Your config file now has [STORED_IN_KEYCHAIN] placeholders. Secrets exist only in memory while the gateway runs.

For Boot Security (macOS)

openclaw-secure install    # patches LaunchAgent
# Now every reboot is secure

📋 TL;DR — Usage Reference

Commands

| Command | What it does | |---------|--------------| | discover | Preview secrets found in your config | | store | Move secrets to backend, replace with placeholders | | start | Restore → start gateway → scrub (for boot) | | check | Verify all secrets exist in backend | | restore | Write real values back to config | | migrate | Move v1.x keychain names to v2.x | | install | Patch LaunchAgent for secure boot | | uninstall | Restore original LaunchAgent |

Common Flags

--backend <name>     # keychain, 1password, bitwarden, aws, gcloud, azure, pass, doppler, vault
--exclude <path>     # Skip paths (e.g., "channels.dev.*")
--also <path>        # Add custom paths
--no-auto            # Use legacy hardcoded paths

Backends by Security Level

| Level | Backend | Why | |-------|---------|-----| | 🟢 Easy | keychain | Zero setup, macOS only | | 🟡 Better | aws, gcloud, azure | Audit logs | | 🔴 Best | 1password | Biometric = hardware gate |


🔐 Why This Exists

Your AI agent can run shell commands and read files. Your API keys are in ~/.openclaw/openclaw.json:

channels.telegram.botToken: "7234891:AAF..."   ← agent can cat this
gateway.auth.token: "sk-proj-..."               ← prompt injection = game over

Prompt injection attacks trick your AI into exfiltrating secrets. One malicious webpage can instruct the agent to read and send your keys.

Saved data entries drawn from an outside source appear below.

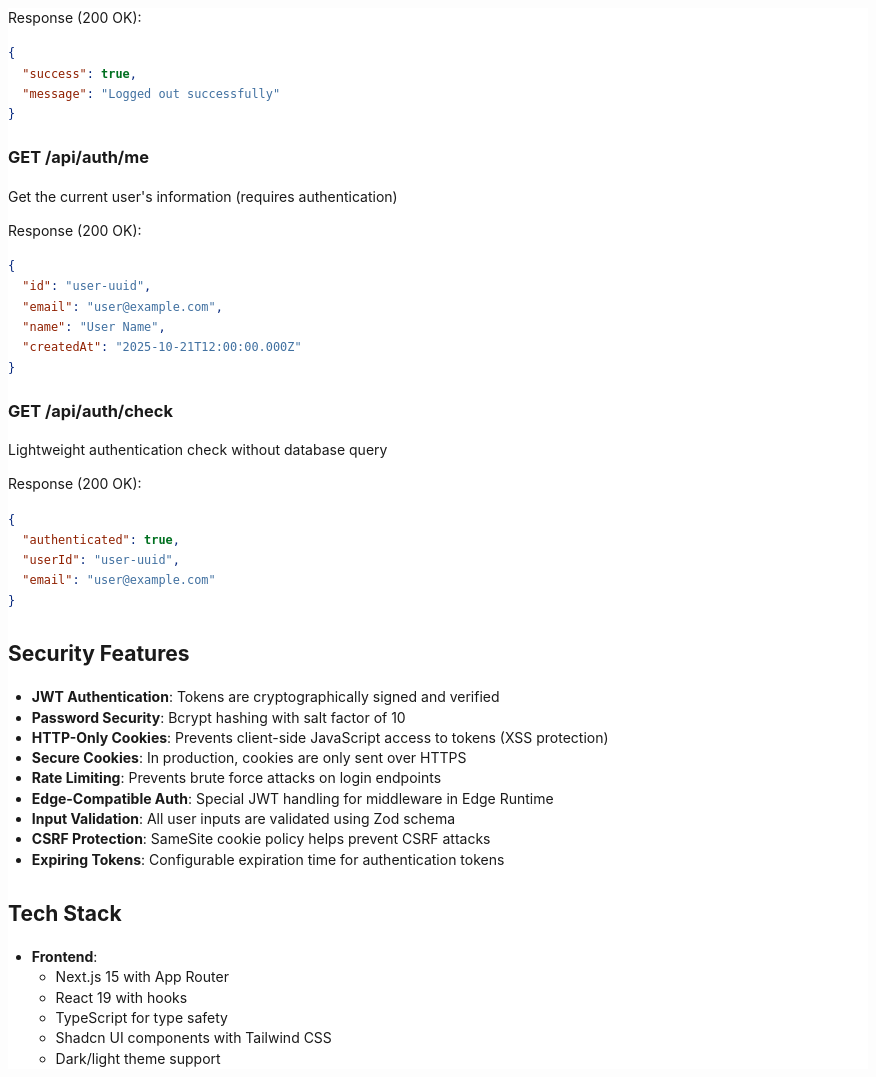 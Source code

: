 Response (200 OK):

```json
{
  "success": true,
  "message": "Logged out successfully"
}
```

### GET /api/auth/me

Get the current user's information (requires authentication)

Response (200 OK):

```json
{
  "id": "user-uuid",
  "email": "user@example.com",
  "name": "User Name",
  "createdAt": "2025-10-21T12:00:00.000Z"
}
```

### GET /api/auth/check

Lightweight authentication check without database query

Response (200 OK):

```json
{
  "authenticated": true,
  "userId": "user-uuid",
  "email": "user@example.com"
}
```

## Security Features

- **JWT Authentication**: Tokens are cryptographically signed and verified
- **Password Security**: Bcrypt hashing with salt factor of 10
- **HTTP-Only Cookies**: Prevents client-side JavaScript access to tokens (XSS protection)
- **Secure Cookies**: In production, cookies are only sent over HTTPS
- **Rate Limiting**: Prevents brute force attacks on login endpoints
- **Edge-Compatible Auth**: Special JWT handling for middleware in Edge Runtime
- **Input Validation**: All user inputs are validated using Zod schema
- **CSRF Protection**: SameSite cookie policy helps prevent CSRF attacks
- **Expiring Tokens**: Configurable expiration time for authentication tokens

## Tech Stack

- **Frontend**:
  - Next.js 15 with App Router
  - React 19 with hooks
  - TypeScript for type safety
  - Shadcn UI components with Tailwind CSS
  - Dark/light theme support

OpenClaw Secure moves secrets to hardware-protected storage. Config files only have placeholders.


🔒 Backend Setup

No setup. Just works on macOS.

openclaw-secure store
brew install --cask 1password-cli
op signin
openclaw-secure store --backend 1password --vault Private

Enable biometric unlock for Touch ID on every secret read.

npm install -g @bitwarden/cli
bw login && bw unlock
export BW_SESSION="..."
openclaw-secure store --backend bitwarden
aws configure
openclaw-secure store --backend aws --region us-east-1
gcloud auth login
openclaw-secure store --backend gcloud --project my-project
az login
openclaw-secure store --backend azure --vault-name my-vault
pass init <gpg-id>
openclaw-secure store --backend pass
doppler login
openclaw-secure store --backend doppler --doppler-project myapp --doppler-config prd
vault login
openclaw-secure store --backend vault --addr http://127.0.0.1:8200

⚙️ Config

Save defaults to ~/.openclaw-secure.json:

{
  "backend": "1password",
  "vault": "Private"
}

📦 API

import { discoverSecrets, autoStoreKeys, createBackend } from 'openclaw-secure';

const backend = createBackend('1password', { vault: 'Private' });
const results = await autoStoreKeys('~/.openclaw/openclaw.json', backend);

🛡️ Security Model

Protects against:

  • ✅ Config file reads (placeholders only)
  • ✅ Prompt injection exfiltration
  • ✅ Accidental git commits
  • ✅ Shoulder surfing

Does NOT protect against:

  • ❌ Memory inspection (secrets in RAM while running)
  • ❌ Root access
  • ❌ Backend compromise

⚠️ Hot-Reload Limitation

Config changes while running will crash the gateway.

OpenClaw hot-reloads openclaw.json when it detects changes. After openclaw-secure start, the config contains [STORED_IN_KEYCHAIN] placeholders. If OpenClaw reloads, it tries to use these placeholders as actual API keys — and fails.

This is inherent to wrapping OpenClaw externally. Secrets must stay off disk to prevent prompt injection.


🔄 Changing Models

# 1. Restore your secrets
openclaw-secure restore

Now OpenClaw works normally. Use /model to switch models, change settings, whatever you need.

# 2. When you're done, lock it back down
openclaw-secure start

That's it. Restore → make changes → start.

Bottom line: With 1Password biometric, even a fully compromised agent session cannot extract secrets without your fingerprint.